When upgrading a VMware vSphere Kubernetes Service (VKS) cluster to version 3.6 (as part of a VCF 9.1 upgrade), the cluster reconciliation may fail if the environment has been transitioned from Single-Zone to Multi-Zone. The Cluster status reports TopologyReconciled: False.

Symptoms:

Running kubectl describe cluster <Cluster Name> returns the following:

Status:
  Conditions:
    Last Transition Time: 2026-01-08T17:16:34Z
    Message: error computing the desired state of the Cluster topology: failed to apply patches: failed to generate patches for patch "default": failed to call extension handler "generate-patches.runtime-extension": got failure response
    Reason: TopologyReconcileFailed
    Severity: Error
    Status: False
    Type: TopologyReconciled

The runtime-extension-controller-manager logs contain the following denial from the admission webhook: 2026-01-09T06:01:30 handler.go:129] "error during patch generation" err="unable to patch cluster with resolved KR data: admission webhook \"capi.validating.tanzukubernetescluster.run.tanzu.vmware.com\" denied the request: spec.topology.workers.machineDeployments[0].variables.volumes[0].storageClass: Invalid value: \"<StorageClass Name>\": StorageClass \"<StorageClass Name>\" uses \"Immediate\" binding mode; WaitForFirstConsumer (latebinding suffix) binding mode is required in multi-zone environment if no failureDomain is specified for MachineDeployment \"<Node Pool Name>\" at path spec.topology.workers.machineDeployments[0]"

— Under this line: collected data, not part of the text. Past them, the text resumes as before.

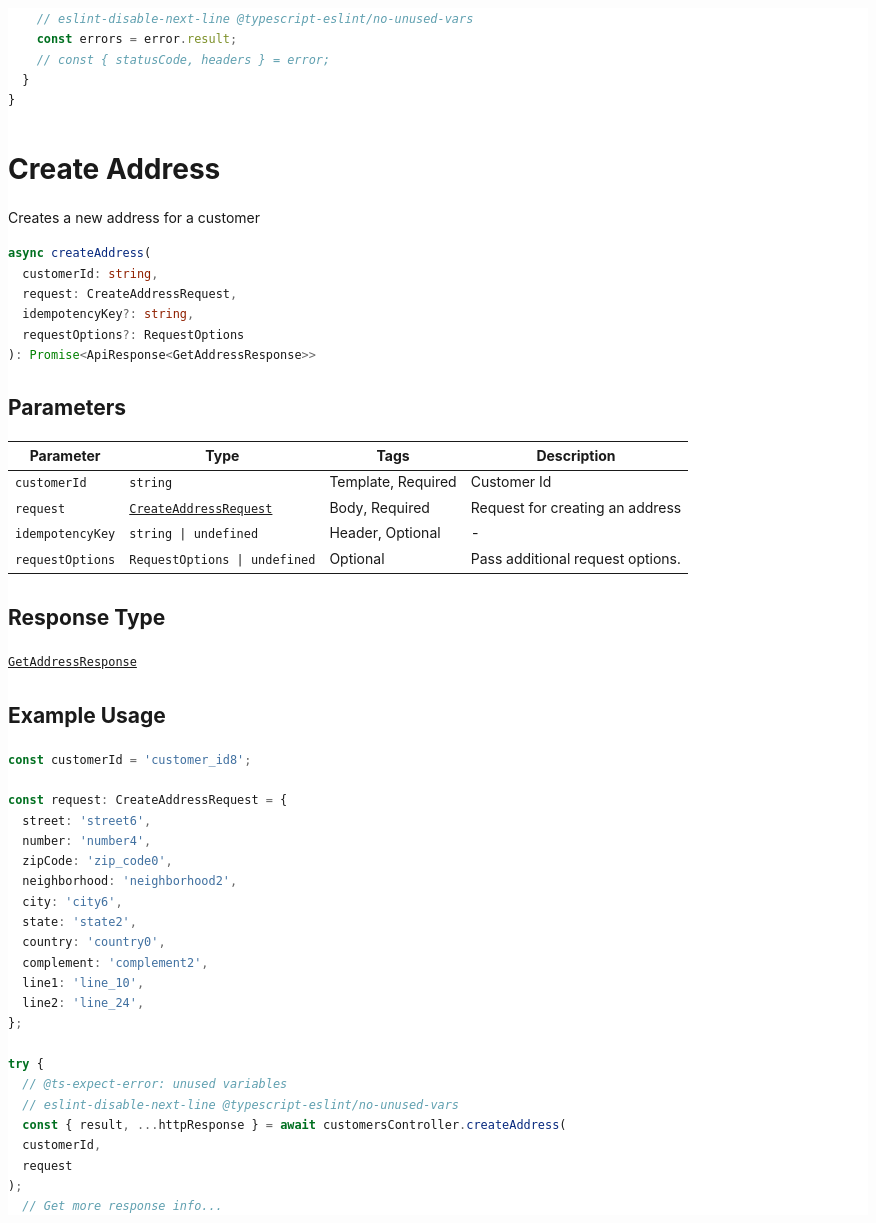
 ```ts
    // eslint-disable-next-line @typescript-eslint/no-unused-vars
    const errors = error.result;
    // const { statusCode, headers } = error;
  }
}
```


# Create Address

Creates a new address for a customer

```ts
async createAddress(
  customerId: string,
  request: CreateAddressRequest,
  idempotencyKey?: string,
  requestOptions?: RequestOptions
): Promise<ApiResponse<GetAddressResponse>>
```

## Parameters

| Parameter | Type | Tags | Description |
|  --- | --- | --- | --- |
| `customerId` | `string` | Template, Required | Customer Id |
| `request` | [`CreateAddressRequest`](../../doc/models/create-address-request.md) | Body, Required | Request for creating an address |
| `idempotencyKey` | `string \| undefined` | Header, Optional | - |
| `requestOptions` | `RequestOptions \| undefined` | Optional | Pass additional request options. |

## Response Type

[`GetAddressResponse`](../../doc/models/get-address-response.md)

## Example Usage

```ts
const customerId = 'customer_id8';

const request: CreateAddressRequest = {
  street: 'street6',
  number: 'number4',
  zipCode: 'zip_code0',
  neighborhood: 'neighborhood2',
  city: 'city6',
  state: 'state2',
  country: 'country0',
  complement: 'complement2',
  line1: 'line_10',
  line2: 'line_24',
};

try {
  // @ts-expect-error: unused variables
  // eslint-disable-next-line @typescript-eslint/no-unused-vars
  const { result, ...httpResponse } = await customersController.createAddress(
  customerId,
  request
);
  // Get more response info...
```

• VMware Cloud Foundation 9.1

• VMware vSphere Kubernetes Service (VKS) 3.6

• Supervisor configured with Multi-Zone support

Starting with VKS 3.6, enhanced validation is enforced via the Runtime Extension during cluster updates/upgrades. In a Multi-Zone setup, StorageClasses must use WaitForFirstConsumer (WFFC) binding mode to ensure volumes are provisioned in the correct availability zone. If a cluster was originally created in a Single-Zone environment using "Immediate" binding and subsequently moved to a Multi-Zone environment, the upgrade-triggered patch will fail this validation.

To resolve this issue, the Cluster specification must be updated to meet Multi-Zone requirements. Note that these changes will trigger a rolling update of the node pools.

1. Identify affected clusters: Check for clusters with TopologyReconciled: False following the VKS 3.6 upgrade.

2. Modify Cluster Specification:

   • Option 1 (Recommended): Update the storageClass for the affected Node Pools to use a version with the -latebinding suffix (which uses WaitForFirstConsumer binding).

   • Option 2: Explicitly define a failureDomain within the machineDeployments section of the Cluster spec for each node pool.

3. Apply Changes: Save the updated Cluster configuration. The Runtime Extension will successfully generate patches, and the cluster will proceed with a rolling update to reconcile the new topology.

This validation is intended to prevent persistent volume binding failures that occur when an "Immediate" volume is provisioned in a zone that does not match the node where the pod is eventually scheduled.